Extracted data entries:
[Start of Attachment]

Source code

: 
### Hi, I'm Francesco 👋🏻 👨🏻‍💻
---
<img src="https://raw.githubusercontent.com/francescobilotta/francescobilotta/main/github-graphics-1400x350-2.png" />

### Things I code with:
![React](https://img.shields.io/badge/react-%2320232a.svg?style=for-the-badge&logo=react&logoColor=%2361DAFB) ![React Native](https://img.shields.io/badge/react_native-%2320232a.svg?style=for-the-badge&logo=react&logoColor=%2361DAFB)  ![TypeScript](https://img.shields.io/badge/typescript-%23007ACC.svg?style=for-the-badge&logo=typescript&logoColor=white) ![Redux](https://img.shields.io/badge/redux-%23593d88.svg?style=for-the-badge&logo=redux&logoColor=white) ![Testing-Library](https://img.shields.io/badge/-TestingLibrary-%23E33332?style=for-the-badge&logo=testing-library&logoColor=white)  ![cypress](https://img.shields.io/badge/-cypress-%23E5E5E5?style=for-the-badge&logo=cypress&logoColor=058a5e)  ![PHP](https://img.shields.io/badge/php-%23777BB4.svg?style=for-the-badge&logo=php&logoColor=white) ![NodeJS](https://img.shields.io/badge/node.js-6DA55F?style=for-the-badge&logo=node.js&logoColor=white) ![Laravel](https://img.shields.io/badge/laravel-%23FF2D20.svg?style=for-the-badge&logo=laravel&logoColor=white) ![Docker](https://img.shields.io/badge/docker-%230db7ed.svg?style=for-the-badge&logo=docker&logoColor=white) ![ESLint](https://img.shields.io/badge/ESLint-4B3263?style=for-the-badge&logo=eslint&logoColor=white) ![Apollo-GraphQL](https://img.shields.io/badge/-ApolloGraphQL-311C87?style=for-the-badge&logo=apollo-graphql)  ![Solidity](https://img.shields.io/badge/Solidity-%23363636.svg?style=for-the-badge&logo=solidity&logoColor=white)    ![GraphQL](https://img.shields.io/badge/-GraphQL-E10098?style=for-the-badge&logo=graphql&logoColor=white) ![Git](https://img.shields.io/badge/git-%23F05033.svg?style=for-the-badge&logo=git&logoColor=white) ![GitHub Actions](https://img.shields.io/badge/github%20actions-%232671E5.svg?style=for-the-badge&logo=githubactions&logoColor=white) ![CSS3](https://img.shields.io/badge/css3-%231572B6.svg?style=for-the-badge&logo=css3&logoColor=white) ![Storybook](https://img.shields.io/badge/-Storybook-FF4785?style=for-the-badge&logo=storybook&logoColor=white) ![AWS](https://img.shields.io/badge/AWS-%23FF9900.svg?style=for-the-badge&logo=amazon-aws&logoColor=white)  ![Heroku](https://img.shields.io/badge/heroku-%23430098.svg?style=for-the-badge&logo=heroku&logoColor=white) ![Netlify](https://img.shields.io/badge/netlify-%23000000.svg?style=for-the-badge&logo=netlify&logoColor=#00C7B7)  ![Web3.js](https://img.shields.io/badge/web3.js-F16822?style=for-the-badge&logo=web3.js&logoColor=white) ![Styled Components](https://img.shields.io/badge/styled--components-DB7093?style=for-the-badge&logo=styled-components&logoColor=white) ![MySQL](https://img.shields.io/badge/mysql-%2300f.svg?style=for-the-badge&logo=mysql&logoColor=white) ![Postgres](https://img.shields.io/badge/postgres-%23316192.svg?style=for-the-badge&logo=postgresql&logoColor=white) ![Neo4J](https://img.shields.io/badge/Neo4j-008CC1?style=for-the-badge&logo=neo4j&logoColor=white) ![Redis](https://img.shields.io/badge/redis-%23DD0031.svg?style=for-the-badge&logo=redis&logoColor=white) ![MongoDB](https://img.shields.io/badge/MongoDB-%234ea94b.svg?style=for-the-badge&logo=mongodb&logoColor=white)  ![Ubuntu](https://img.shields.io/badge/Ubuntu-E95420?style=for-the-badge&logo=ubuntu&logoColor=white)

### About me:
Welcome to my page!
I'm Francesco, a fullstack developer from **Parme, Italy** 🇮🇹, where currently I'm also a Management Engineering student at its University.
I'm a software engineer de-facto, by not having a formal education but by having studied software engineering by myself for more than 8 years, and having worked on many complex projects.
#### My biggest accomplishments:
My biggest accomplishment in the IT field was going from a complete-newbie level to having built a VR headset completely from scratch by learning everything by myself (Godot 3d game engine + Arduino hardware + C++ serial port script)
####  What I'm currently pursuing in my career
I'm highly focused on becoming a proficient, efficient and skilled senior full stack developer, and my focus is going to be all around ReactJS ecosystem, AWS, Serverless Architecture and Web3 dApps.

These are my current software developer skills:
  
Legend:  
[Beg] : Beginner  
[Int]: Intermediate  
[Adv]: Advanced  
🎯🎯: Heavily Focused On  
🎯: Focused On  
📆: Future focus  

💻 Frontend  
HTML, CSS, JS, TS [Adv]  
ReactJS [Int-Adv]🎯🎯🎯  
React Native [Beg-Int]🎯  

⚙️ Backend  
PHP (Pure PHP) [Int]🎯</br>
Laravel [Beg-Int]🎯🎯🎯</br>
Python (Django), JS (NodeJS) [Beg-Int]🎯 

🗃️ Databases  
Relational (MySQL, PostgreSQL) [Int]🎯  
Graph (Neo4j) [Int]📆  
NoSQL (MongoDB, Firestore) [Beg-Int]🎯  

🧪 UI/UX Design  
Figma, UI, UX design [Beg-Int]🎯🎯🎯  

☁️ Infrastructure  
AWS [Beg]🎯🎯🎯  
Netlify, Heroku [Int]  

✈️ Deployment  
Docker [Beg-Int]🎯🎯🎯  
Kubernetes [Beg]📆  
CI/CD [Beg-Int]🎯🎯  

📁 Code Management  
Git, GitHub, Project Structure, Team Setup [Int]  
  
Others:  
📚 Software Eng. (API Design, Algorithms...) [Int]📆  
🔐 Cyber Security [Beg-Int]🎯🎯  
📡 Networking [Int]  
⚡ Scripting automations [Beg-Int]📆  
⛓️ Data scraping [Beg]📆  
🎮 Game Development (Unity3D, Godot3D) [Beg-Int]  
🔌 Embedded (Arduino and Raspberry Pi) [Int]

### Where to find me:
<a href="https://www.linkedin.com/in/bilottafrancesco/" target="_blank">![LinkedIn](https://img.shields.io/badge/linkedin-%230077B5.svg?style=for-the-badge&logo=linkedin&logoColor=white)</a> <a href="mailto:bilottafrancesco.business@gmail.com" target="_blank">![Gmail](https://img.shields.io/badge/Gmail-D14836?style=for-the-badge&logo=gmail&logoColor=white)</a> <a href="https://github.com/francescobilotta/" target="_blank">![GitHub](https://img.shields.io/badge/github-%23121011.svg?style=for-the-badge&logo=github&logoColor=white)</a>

[End of Attachment]

What to work on: The records above must be retyped in full, exactly.

Solved problem:
Source code

: 
### Hi, I'm Francesco 👋🏻 👨🏻‍💻
---
<img src="https://raw.githubusercontent.com/francescobilotta/francescobilotta/main/github-graphics-1400x350-2.png" />

### Things I code with:
![React](https://img.shields.io/badge/react-%2320232a.svg?style=for-the-badge&logo=react&logoColor=%2361DAFB) ![React Native](https://img.shields.io/badge/react_native-%2320232a.svg?style=for-the-badge&logo=react&logoColor=%2361DAFB)  ![TypeScript](https://img.shields.io/badge/typescript-%23007ACC.svg?style=for-the-badge&logo=typescript&logoColor=white) ![Redux](https://img.shields.io/badge/redux-%23593d88.svg?style=for-the-badge&logo=redux&logoColor=white) ![Testing-Library](https://img.shields.io/badge/-TestingLibrary-%23E33332?style=for-the-badge&logo=testing-library&logoColor=white)  ![cypress](https://img.shields.io/badge/-cypress-%23E5E5E5?style=for-the-badge&logo=cypress&logoColor=058a5e)  ![PHP](https://img.shields.io/badge/php-%23777BB4.svg?style=for-the-badge&logo=php&logoColor=white) ![NodeJS](https://img.shields.io/badge/node.js-6DA55F?style=for-the-badge&logo=node.js&logoColor=white) ![Laravel](https://img.shields.io/badge/laravel-%23FF2D20.svg?style=for-the-badge&logo=laravel&logoColor=white) ![Docker](https://img.shields.io/badge/docker-%230db7ed.svg?style=for-the-badge&logo=docker&logoColor=white) ![ESLint](https://img.shields.io/badge/ESLint-4B3263?style=for-the-badge&logo=eslint&logoColor=white) ![Apollo-GraphQL](https://img.shields.io/badge/-ApolloGraphQL-311C87?style=for-the-badge&logo=apollo-graphql)  ![Solidity](https://img.shields.io/badge/Solidity-%23363636.svg?style=for-the-badge&logo=solidity&logoColor=white)    ![GraphQL](https://img.shields.io/badge/-GraphQL-E10098?style=for-the-badge&logo=graphql&logoColor=white) ![Git](https://img.shields.io/badge/git-%23F05033.svg?style=for-the-badge&logo=git&logoColor=white) ![GitHub Actions](https://img.shields.io/badge/github%20actions-%232671E5.svg?style=for-the-badge&logo=githubactions&logoColor=white) ![CSS3](https://img.shields.io/badge/css3-%231572B6.svg?style=for-the-badge&logo=css3&logoColor=white) ![Storybook](https://img.shields.io/badge/-Storybook-FF4785?style=for-the-badge&logo=storybook&logoColor=white) ![AWS](https://img.shields.io/badge/AWS-%23FF9900.svg?style=for-the-badge&logo=amazon-aws&logoColor=white)  ![Heroku](https://img.shields.io/badge/heroku-%23430098.svg?style=for-the-badge&logo=heroku&logoColor=white) ![Netlify](https://img.shields.io/badge/netlify-%23000000.svg?style=for-the-badge&logo=netlify&logoColor=#00C7B7)  ![Web3.js](https://img.shields.io/badge/web3.js-F16822?style=for-the-badge&logo=web3.js&logoColor=white) ![Styled Components](https://img.shields.io/badge/styled--components-DB7093?style=for-the-badge&logo=styled-components&logoColor=white) ![MySQL](https://img.shields.io/badge/mysql-%2300f.svg?style=for-the-badge&logo=mysql&logoColor=white) ![Postgres](https://img.shields.io/badge/postgres-%23316192.svg?style=for-the-badge&logo=postgresql&logoColor=white) ![Neo4J](https://img.shields.io/badge/Neo4j-008CC1?style=for-the-badge&logo=neo4j&logoColor=white) ![Redis](https://img.shields.io/badge/redis-%23DD0031.svg?style=for-the-badge&logo=redis&logoColor=white) ![MongoDB](https://img.shields.io/badge/MongoDB-%234ea94b.svg?style=for-the-badge&logo=mongodb&logoColor=white)  ![Ubuntu](https://img.shields.io/badge/Ubuntu-E95420?style=for-the-badge&logo=ubuntu&logoColor=white)

### About me:
Welcome to my page!
I'm Francesco, a fullstack developer from **Parme, Italy** 🇮🇹, where currently I'm also a Management Engineering student at its University.
I'm a software engineer de-facto, by not having a formal education but by having studied software engineering by myself for more than 8 years, and having worked on many complex projects.
#### My biggest accomplishments:
My biggest accomplishment in the IT field was going from a complete-newbie level to having built a VR headset completely from scratch by learning everything by myself (Godot 3d game engine + Arduino hardware + C++ serial port script)
####  What I'm currently pursuing in my career
I'm highly focused on becoming a proficient, efficient and skilled senior full stack developer, and my focus is going to be all around ReactJS ecosystem, AWS, Serverless Architecture and Web3 dApps.

These are my current software developer skills:
  
Legend:  
[Beg] : Beginner  
[Int]: Intermediate  
[Adv]: Advanced  
🎯🎯: Heavily Focused On  
🎯: Focused On  
📆: Future focus  

💻 Frontend  
HTML, CSS, JS, TS [Adv]  
ReactJS [Int-Adv]🎯🎯🎯  
React Native [Beg-Int]🎯  

⚙️ Backend  
PHP (Pure PHP) [Int]🎯</br>
Laravel [Beg-Int]🎯🎯🎯</br>
Python (Django), JS (NodeJS) [Beg-Int]🎯 

🗃️ Databases  
Relational (MySQL, PostgreSQL) [Int]🎯  
Graph (Neo4j) [Int]📆  
NoSQL (MongoDB, Firestore) [Beg-Int]🎯  

🧪 UI/UX Design  
Figma, UI, UX design [Beg-Int]🎯🎯🎯  

☁️ Infrastructure  
AWS [Beg]🎯🎯🎯  
Netlify, Heroku [Int]  

✈️ Deployment  
Docker [Beg-Int]🎯🎯🎯  
Kubernetes [Beg]📆  
CI/CD [Beg-Int]🎯🎯  

📁 Code Management  
Git, GitHub, Project Structure, Team Setup [Int]  
  
Others:  
📚 Software Eng. (API Design, Algorithms...) [Int]📆  
🔐 Cyber Security [Beg-Int]🎯🎯  
📡 Networking [Int]  
⚡ Scripting automations [Beg-Int]📆  
⛓️ Data scraping [Beg]📆  
🎮 Game Development (Unity3D, Godot3D) [Beg-Int]  
🔌 Embedded (Arduino and Raspberry Pi) [Int]

### Where to find me:
<a href="https://www.linkedin.com/in/bilottafrancesco/" target="_blank">![LinkedIn](https://img.shields.io/badge/linkedin-%230077B5.svg?style=for-the-badge&logo=linkedin&logoColor=white)</a> <a href="mailto:bilottafrancesco.business@gmail.com" target="_blank">![Gmail](https://img.shields.io/badge/Gmail-D14836?style=for-the-badge&logo=gmail&logoColor=white)</a> <a href="https://github.com/francescobilotta/" target="_blank">![GitHub](https://img.shields.io/badge/github-%23121011.svg?style=for-the-badge&logo=github&logoColor=white)</a>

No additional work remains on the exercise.